↓↓↓
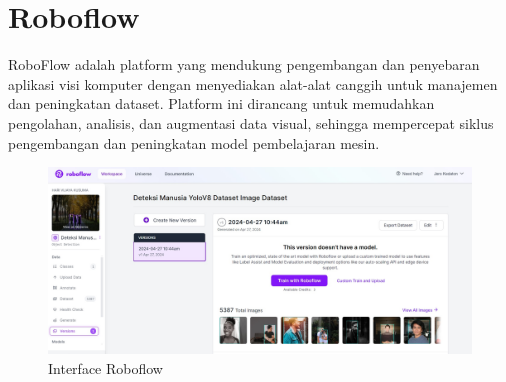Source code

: \section{Roboflow}
RoboFlow adalah platform yang mendukung pengembangan dan penyebaran aplikasi visi komputer dengan menyediakan alat-alat canggih untuk manajemen dan peningkatan dataset. Platform ini dirancang untuk memudahkan pengolahan, analisis, dan augmentasi data visual, sehingga mempercepat siklus pengembangan dan peningkatan model pembelajaran mesin.

\begin{figure}[H]
  \centering

  \includegraphics[scale=0.3]{gambar/roboflow.jpg}

  \caption{Interface Roboflow}
  \label{fig:roboflow}
\end{figure}


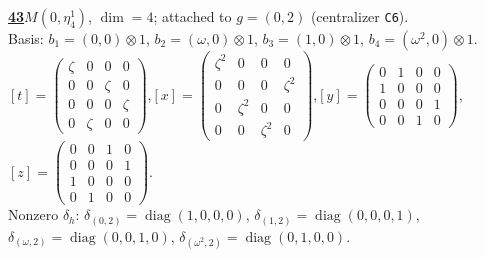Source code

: \begin{samepage}\noindent\textbf{\underline{43}}\quad $M(0,\eta^{1}_{4})$, $\dim=4$; attached to $g=(0,2)$ (centralizer \texttt{C6}).\\
Basis: $b_{1}=(0,0)\otimes 1$, $b_{2}=(\omega,0)\otimes 1$, $b_{3}=(1,0)\otimes 1$, $b_{4}=(\omega^2,0)\otimes 1$.\\
$[t]=\left(\begin{smallmatrix} \zeta & 0 & 0 & 0 \\ 0 & 0 & \zeta & 0 \\ 0 & 0 & 0 & \zeta \\ 0 & \zeta & 0 & 0 \end{smallmatrix}\right)$,\quad $[x]=\left(\begin{smallmatrix} \zeta^2 & 0 & 0 & 0 \\ 0 & 0 & 0 & \zeta^2 \\ 0 & \zeta^2 & 0 & 0 \\ 0 & 0 & \zeta^2 & 0 \end{smallmatrix}\right)$,\quad $[y]=\left(\begin{smallmatrix} 0 & 1 & 0 & 0 \\ 1 & 0 & 0 & 0 \\ 0 & 0 & 0 & 1 \\ 0 & 0 & 1 & 0 \end{smallmatrix}\right)$,\quad $[z]=\left(\begin{smallmatrix} 0 & 0 & 1 & 0 \\ 0 & 0 & 0 & 1 \\ 1 & 0 & 0 & 0 \\ 0 & 1 & 0 & 0 \end{smallmatrix}\right)$.\\
Nonzero $\delta_h$: $\delta_{(0,2)}=\operatorname{diag}(1,0,0,0)$, $\delta_{(1,2)}=\operatorname{diag}(0,0,0,1)$, $\delta_{(\omega,2)}=\operatorname{diag}(0,0,1,0)$, $\delta_{(\omega^2,2)}=\operatorname{diag}(0,1,0,0)$.\end{samepage}
\medskip

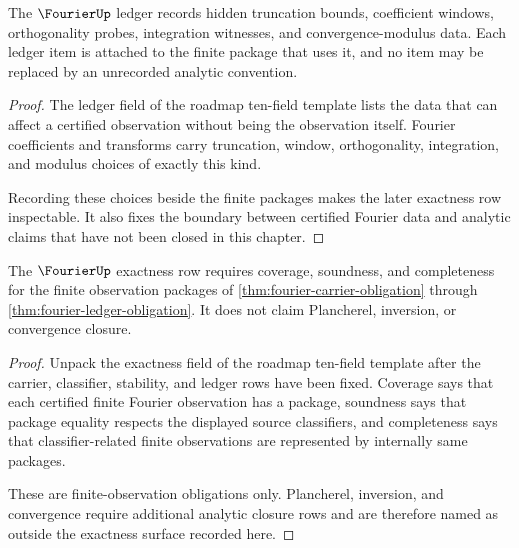 \begin{theorem}\label{thm:fourier-ledger-obligation}
The $\FourierUp$ ledger records hidden truncation bounds, coefficient windows, orthogonality probes, integration witnesses, and convergence-modulus data. Each ledger item is attached to the finite package that uses it, and no item may be replaced by an unrecorded analytic convention.
\end{theorem}
\begin{proof}
The ledger field of the roadmap ten-field template lists the data that can affect a certified observation without being the observation itself. Fourier coefficients and transforms carry truncation, window, orthogonality, integration, and modulus choices of exactly this kind.

Recording these choices beside the finite packages makes the later exactness row inspectable. It also fixes the boundary between certified Fourier data and analytic claims that have not been closed in this chapter.
\end{proof}

\begin{theorem}\label{thm:fourier-exactness-obligation}
The $\FourierUp$ exactness row requires coverage, soundness, and completeness for the finite observation packages of \autoref{thm:fourier-carrier-obligation} through \autoref{thm:fourier-ledger-obligation}. It does not claim Plancherel, inversion, or convergence closure.
\end{theorem}
\begin{proof}
Unpack the exactness field of the roadmap ten-field template after the carrier, classifier, stability, and ledger rows have been fixed. Coverage says that each certified finite Fourier observation has a package, soundness says that package equality respects the displayed source classifiers, and completeness says that classifier-related finite observations are represented by internally same packages.

These are finite-observation obligations only. Plancherel, inversion, and convergence require additional analytic closure rows and are therefore named as outside the exactness surface recorded here.
\end{proof}

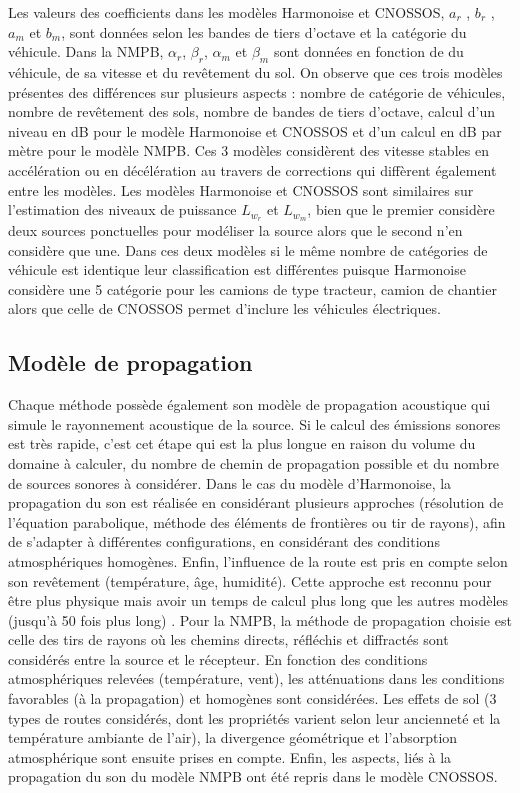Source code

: Les valeurs des coefficients dans les modèles Harmonoise et CNOSSOS, $a_r$ ,  $b_r$ ,  $a_m$  et $b_m$,   sont données selon les bandes de tiers d'octave et la catégorie du véhicule. Dans la NMPB, $\alpha_r$, $\beta_r$, $\alpha_m$ et $\beta_m$ sont données en fonction de du véhicule, de sa vitesse et du revêtement du sol.
On observe que ces trois modèles présentes des différences sur plusieurs aspects : nombre de catégorie de véhicules, nombre de revêtement des sols, nombre de bandes de tiers d'octave, calcul d'un niveau en dB pour le modèle Harmonoise et CNOSSOS et d'un calcul en dB par mètre pour le modèle NMPB. Ces 3 modèles considèrent des vitesse stables en accélération ou en décélération au travers de corrections qui diffèrent également entre les modèles. Les modèles Harmonoise et CNOSSOS sont similaires sur l'estimation des niveaux de puissance $L_{w_r}$ et $L_{w_m}$, bien que le premier considère deux sources ponctuelles pour modéliser la source alors que le second n'en considère que une. Dans ces deux modèles si le même nombre de catégories de véhicule est identique leur classification est différentes puisque Harmonoise considère une 5\ieme{} catégorie pour les camions de type tracteur, camion de chantier alors que celle de CNOSSOS permet d'inclure les véhicules électriques.

\subsection{Modèle de propagation}\label{part:modele_propa}
Chaque méthode possède également son modèle de propagation acoustique qui simule le rayonnement acoustique de la source. Si le calcul des émissions sonores est très rapide, c'est cet étape qui est la plus longue en raison du volume du domaine à calculer, du nombre de chemin de propagation possible et du nombre de sources sonores à considérer.
Dans le cas du modèle d'Harmonoise, la propagation du son est réalisée en considérant plusieurs approches (résolution de l'équation parabolique, méthode des éléments de frontières ou tir de rayons), afin de s'adapter à différentes configurations, en considérant des conditions atmosphériques homogènes. Enfin, l'influence de la route est pris en compte selon son revêtement (température, âge, humidité). Cette approche est reconnu pour être plus \og physique \fg{} mais avoir un temps de calcul plus long que les autres modèles (jusqu'à 50 fois plus long) \cite{probst2011comparison}. Pour la NMPB, la méthode de propagation choisie est celle des tirs de rayons où les chemins directs, réfléchis et diffractés sont considérés entre la source et le récepteur. En fonction des conditions atmosphériques relevées (température, vent), les atténuations dans les conditions favorables (à la propagation) et homogènes sont considérées. Les effets de sol (3 types de routes considérés, dont les propriétés varient selon leur ancienneté et la température ambiante de l'air), la divergence géométrique et l'absorption atmosphérique sont ensuite prises en compte.
Enfin, les aspects, liés à la propagation du son du modèle NMPB ont été repris dans le modèle CNOSSOS.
↑↑↑
## Assignment
Transcribe only the lines above that start at the line containing "Recording these choices" and end at the line containing "revêtement du sol.". Omit pictures.

## Solution to the exercise
Recording these choices beside the finite packages makes the later exactness row inspectable. It also fixes the boundary between certified Fourier data and analytic claims that have not been closed in this chapter.
\end{proof}

\begin{theorem}\label{thm:fourier-exactness-obligation}
The $\FourierUp$ exactness row requires coverage, soundness, and completeness for the finite observation packages of \autoref{thm:fourier-carrier-obligation} through \autoref{thm:fourier-ledger-obligation}. It does not claim Plancherel, inversion, or convergence closure.
\end{theorem}
\begin{proof}
Unpack the exactness field of the roadmap ten-field template after the carrier, classifier, stability, and ledger rows have been fixed. Coverage says that each certified finite Fourier observation has a package, soundness says that package equality respects the displayed source classifiers, and completeness says that classifier-related finite observations are represented by internally same packages.

These are finite-observation obligations only. Plancherel, inversion, and convergence require additional analytic closure rows and are therefore named as outside the exactness surface recorded here.
\end{proof}

Source code

: Les valeurs des coefficients dans les modèles Harmonoise et CNOSSOS, $a_r$ ,  $b_r$ ,  $a_m$  et $b_m$,   sont données selon les bandes de tiers d'octave et la catégorie du véhicule. Dans la NMPB, $\alpha_r$, $\beta_r$, $\alpha_m$ et $\beta_m$ sont données en fonction de du véhicule, de sa vitesse et du revêtement du sol.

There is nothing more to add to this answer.